DIRECTIONS FOR THIS TASK: Word for word, restate the records from their first line through the line with "Main HTML file.", both ends included; omit each picture.
········
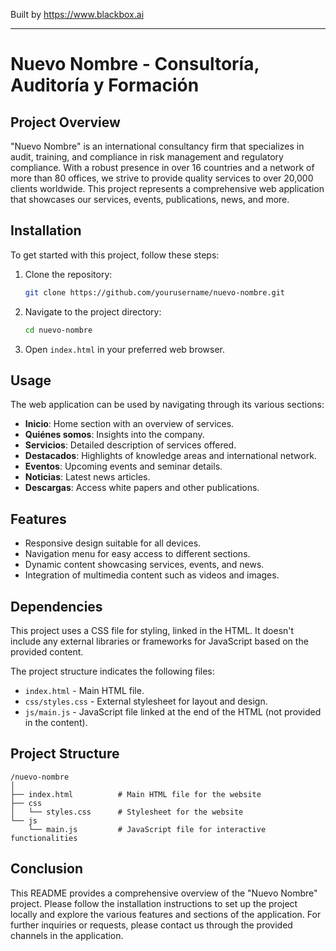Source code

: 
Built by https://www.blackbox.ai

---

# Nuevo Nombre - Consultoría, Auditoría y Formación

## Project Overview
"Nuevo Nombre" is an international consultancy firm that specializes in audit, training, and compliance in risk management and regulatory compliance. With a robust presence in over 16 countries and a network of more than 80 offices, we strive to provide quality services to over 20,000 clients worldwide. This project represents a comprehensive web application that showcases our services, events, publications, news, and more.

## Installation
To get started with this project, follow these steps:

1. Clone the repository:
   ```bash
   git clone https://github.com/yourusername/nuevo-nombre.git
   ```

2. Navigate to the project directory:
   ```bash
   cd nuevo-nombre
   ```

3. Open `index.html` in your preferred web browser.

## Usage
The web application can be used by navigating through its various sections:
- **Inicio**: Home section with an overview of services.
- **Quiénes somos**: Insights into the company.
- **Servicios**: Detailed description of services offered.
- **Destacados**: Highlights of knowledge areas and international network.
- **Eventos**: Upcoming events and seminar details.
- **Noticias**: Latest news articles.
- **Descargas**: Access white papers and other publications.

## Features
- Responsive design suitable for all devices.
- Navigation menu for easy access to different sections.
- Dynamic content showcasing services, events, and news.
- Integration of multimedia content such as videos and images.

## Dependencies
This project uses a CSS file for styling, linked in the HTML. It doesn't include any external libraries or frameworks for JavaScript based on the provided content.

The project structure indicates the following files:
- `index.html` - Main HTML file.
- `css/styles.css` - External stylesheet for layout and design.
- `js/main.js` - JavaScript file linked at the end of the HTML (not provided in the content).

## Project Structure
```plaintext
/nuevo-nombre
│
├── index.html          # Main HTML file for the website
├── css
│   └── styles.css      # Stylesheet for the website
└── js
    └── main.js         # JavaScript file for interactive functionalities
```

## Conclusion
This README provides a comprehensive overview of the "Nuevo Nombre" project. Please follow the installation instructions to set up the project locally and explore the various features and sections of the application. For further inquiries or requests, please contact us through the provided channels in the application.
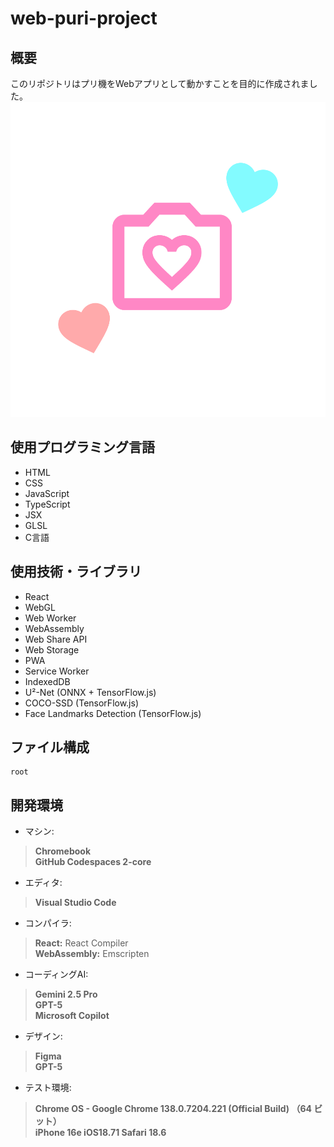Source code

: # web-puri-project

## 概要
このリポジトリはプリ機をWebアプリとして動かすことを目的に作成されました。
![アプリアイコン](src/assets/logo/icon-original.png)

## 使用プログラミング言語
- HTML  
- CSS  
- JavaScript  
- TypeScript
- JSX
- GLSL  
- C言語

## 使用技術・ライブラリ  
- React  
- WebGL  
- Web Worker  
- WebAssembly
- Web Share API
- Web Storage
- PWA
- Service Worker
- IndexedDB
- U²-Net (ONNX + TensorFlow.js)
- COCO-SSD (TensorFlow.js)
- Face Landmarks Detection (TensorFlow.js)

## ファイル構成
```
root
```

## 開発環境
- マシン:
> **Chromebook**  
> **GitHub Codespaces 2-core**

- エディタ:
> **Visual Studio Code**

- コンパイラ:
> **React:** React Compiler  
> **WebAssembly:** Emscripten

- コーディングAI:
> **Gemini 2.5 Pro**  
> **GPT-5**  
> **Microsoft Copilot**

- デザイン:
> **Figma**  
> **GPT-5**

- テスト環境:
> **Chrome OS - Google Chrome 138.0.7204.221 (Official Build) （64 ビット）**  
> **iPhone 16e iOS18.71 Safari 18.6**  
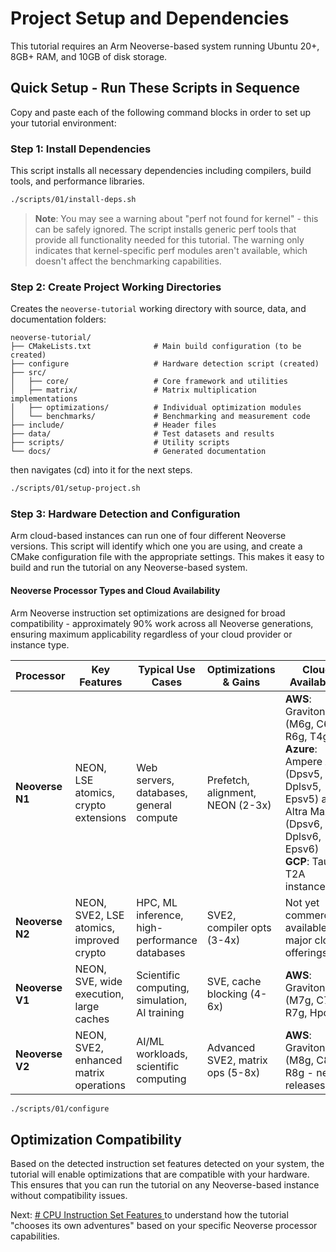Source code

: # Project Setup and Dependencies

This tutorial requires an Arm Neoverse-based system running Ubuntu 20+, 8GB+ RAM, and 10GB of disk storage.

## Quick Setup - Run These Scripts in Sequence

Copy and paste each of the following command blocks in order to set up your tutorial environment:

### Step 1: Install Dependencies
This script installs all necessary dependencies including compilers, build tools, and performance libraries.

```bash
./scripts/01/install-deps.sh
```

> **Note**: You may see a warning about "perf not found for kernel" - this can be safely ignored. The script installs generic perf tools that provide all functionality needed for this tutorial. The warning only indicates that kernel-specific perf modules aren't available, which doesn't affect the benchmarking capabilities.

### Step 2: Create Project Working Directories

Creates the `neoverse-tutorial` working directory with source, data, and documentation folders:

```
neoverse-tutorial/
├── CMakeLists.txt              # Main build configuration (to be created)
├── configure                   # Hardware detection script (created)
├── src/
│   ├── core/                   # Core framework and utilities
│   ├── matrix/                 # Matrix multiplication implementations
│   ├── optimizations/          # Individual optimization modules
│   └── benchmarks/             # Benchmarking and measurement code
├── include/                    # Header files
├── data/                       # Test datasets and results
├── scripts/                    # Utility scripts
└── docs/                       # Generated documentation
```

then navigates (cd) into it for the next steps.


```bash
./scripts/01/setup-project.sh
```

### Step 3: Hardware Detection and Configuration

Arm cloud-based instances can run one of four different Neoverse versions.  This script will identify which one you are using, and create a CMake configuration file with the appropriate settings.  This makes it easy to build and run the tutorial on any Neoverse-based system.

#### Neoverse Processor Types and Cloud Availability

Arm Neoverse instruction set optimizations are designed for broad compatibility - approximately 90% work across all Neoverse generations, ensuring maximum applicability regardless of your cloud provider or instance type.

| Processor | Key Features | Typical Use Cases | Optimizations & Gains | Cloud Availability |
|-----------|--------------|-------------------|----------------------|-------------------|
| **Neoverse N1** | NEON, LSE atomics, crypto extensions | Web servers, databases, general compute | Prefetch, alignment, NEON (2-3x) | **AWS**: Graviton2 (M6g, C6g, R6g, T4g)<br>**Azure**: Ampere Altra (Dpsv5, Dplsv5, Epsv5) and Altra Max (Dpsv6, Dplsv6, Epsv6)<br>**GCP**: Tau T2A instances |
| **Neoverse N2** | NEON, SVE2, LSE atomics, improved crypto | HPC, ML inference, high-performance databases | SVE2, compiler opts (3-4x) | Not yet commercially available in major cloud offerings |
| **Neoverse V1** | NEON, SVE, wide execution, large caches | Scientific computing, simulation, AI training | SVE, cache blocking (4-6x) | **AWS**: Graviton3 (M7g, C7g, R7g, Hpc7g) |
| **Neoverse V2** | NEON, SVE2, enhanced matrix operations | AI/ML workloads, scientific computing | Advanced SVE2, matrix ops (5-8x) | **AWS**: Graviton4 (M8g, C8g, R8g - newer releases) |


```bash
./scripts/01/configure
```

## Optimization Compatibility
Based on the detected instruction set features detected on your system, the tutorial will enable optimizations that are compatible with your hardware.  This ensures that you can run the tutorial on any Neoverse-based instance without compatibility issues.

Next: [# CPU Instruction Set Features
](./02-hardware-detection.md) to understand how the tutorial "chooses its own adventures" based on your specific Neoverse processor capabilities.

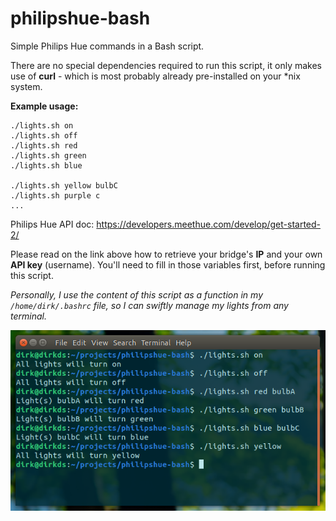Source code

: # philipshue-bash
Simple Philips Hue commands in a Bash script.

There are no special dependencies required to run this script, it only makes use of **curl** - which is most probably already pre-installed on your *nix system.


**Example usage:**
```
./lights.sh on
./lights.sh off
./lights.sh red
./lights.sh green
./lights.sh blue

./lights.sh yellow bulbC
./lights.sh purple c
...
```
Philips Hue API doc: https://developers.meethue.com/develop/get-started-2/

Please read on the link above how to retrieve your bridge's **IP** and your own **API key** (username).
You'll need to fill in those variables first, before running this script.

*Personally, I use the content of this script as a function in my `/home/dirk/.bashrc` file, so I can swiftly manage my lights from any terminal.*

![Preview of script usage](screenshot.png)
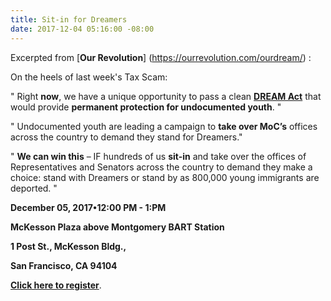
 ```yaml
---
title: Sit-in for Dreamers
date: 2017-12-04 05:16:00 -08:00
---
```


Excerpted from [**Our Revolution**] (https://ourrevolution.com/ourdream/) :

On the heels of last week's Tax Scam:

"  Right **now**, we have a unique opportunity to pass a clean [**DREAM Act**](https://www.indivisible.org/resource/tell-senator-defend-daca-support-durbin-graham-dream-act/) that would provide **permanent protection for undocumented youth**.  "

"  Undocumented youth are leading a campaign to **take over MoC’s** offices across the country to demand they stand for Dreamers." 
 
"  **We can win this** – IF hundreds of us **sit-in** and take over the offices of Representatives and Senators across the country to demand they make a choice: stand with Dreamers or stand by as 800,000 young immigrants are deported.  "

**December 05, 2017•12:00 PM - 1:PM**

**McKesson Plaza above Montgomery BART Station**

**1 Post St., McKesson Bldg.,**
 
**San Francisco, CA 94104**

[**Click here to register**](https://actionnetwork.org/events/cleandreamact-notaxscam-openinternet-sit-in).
········
OUTPUT:
Source code

: 
Built by https://www.blackbox.ai

---

# Nuevo Nombre - Consultoría, Auditoría y Formación

## Project Overview
"Nuevo Nombre" is an international consultancy firm that specializes in audit, training, and compliance in risk management and regulatory compliance. With a robust presence in over 16 countries and a network of more than 80 offices, we strive to provide quality services to over 20,000 clients worldwide. This project represents a comprehensive web application that showcases our services, events, publications, news, and more.

## Installation
To get started with this project, follow these steps:

1. Clone the repository:
   ```bash
   git clone https://github.com/yourusername/nuevo-nombre.git
   ```

2. Navigate to the project directory:
   ```bash
   cd nuevo-nombre
   ```

3. Open `index.html` in your preferred web browser.

## Usage
The web application can be used by navigating through its various sections:
- **Inicio**: Home section with an overview of services.
- **Quiénes somos**: Insights into the company.
- **Servicios**: Detailed description of services offered.
- **Destacados**: Highlights of knowledge areas and international network.
- **Eventos**: Upcoming events and seminar details.
- **Noticias**: Latest news articles.
- **Descargas**: Access white papers and other publications.

## Features
- Responsive design suitable for all devices.
- Navigation menu for easy access to different sections.
- Dynamic content showcasing services, events, and news.
- Integration of multimedia content such as videos and images.

## Dependencies
This project uses a CSS file for styling, linked in the HTML. It doesn't include any external libraries or frameworks for JavaScript based on the provided content.

The project structure indicates the following files:
- `index.html` - Main HTML file.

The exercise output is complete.